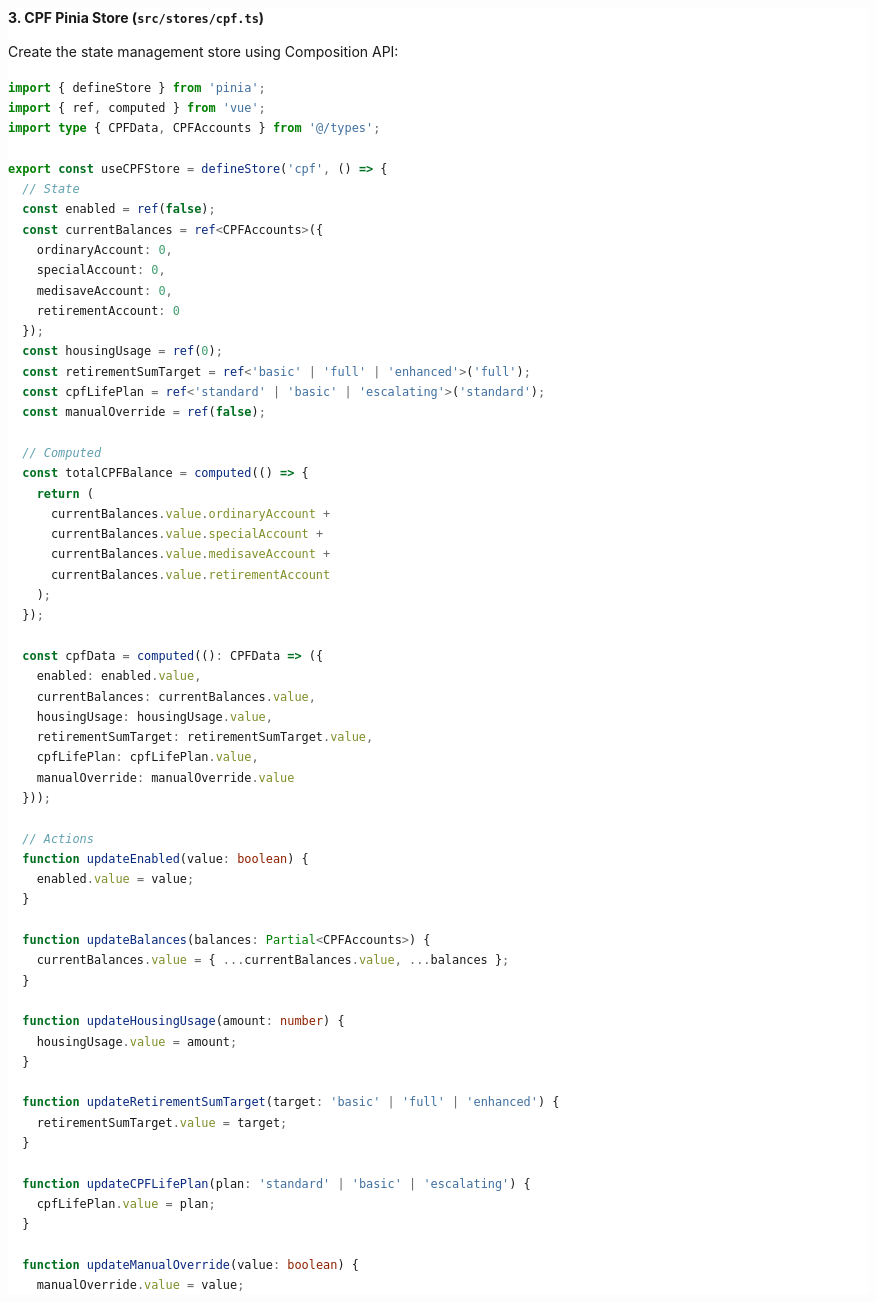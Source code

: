 **3. CPF Pinia Store (`src/stores/cpf.ts`)**

Create the state management store using Composition API:

```typescript
import { defineStore } from 'pinia';
import { ref, computed } from 'vue';
import type { CPFData, CPFAccounts } from '@/types';

export const useCPFStore = defineStore('cpf', () => {
  // State
  const enabled = ref(false);
  const currentBalances = ref<CPFAccounts>({
    ordinaryAccount: 0,
    specialAccount: 0,
    medisaveAccount: 0,
    retirementAccount: 0
  });
  const housingUsage = ref(0);
  const retirementSumTarget = ref<'basic' | 'full' | 'enhanced'>('full');
  const cpfLifePlan = ref<'standard' | 'basic' | 'escalating'>('standard');
  const manualOverride = ref(false);

  // Computed
  const totalCPFBalance = computed(() => {
    return (
      currentBalances.value.ordinaryAccount +
      currentBalances.value.specialAccount +
      currentBalances.value.medisaveAccount +
      currentBalances.value.retirementAccount
    );
  });

  const cpfData = computed((): CPFData => ({
    enabled: enabled.value,
    currentBalances: currentBalances.value,
    housingUsage: housingUsage.value,
    retirementSumTarget: retirementSumTarget.value,
    cpfLifePlan: cpfLifePlan.value,
    manualOverride: manualOverride.value
  }));

  // Actions
  function updateEnabled(value: boolean) {
    enabled.value = value;
  }

  function updateBalances(balances: Partial<CPFAccounts>) {
    currentBalances.value = { ...currentBalances.value, ...balances };
  }

  function updateHousingUsage(amount: number) {
    housingUsage.value = amount;
  }

  function updateRetirementSumTarget(target: 'basic' | 'full' | 'enhanced') {
    retirementSumTarget.value = target;
  }

  function updateCPFLifePlan(plan: 'standard' | 'basic' | 'escalating') {
    cpfLifePlan.value = plan;
  }

  function updateManualOverride(value: boolean) {
    manualOverride.value = value;
```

-------

Across the entries above, find the lines with the string "enhanced" and copy them.

— ANSWER AREA —
  const retirementSumTarget = ref<'basic' | 'full' | 'enhanced'>('full');
  function updateRetirementSumTarget(target: 'basic' | 'full' | 'enhanced') {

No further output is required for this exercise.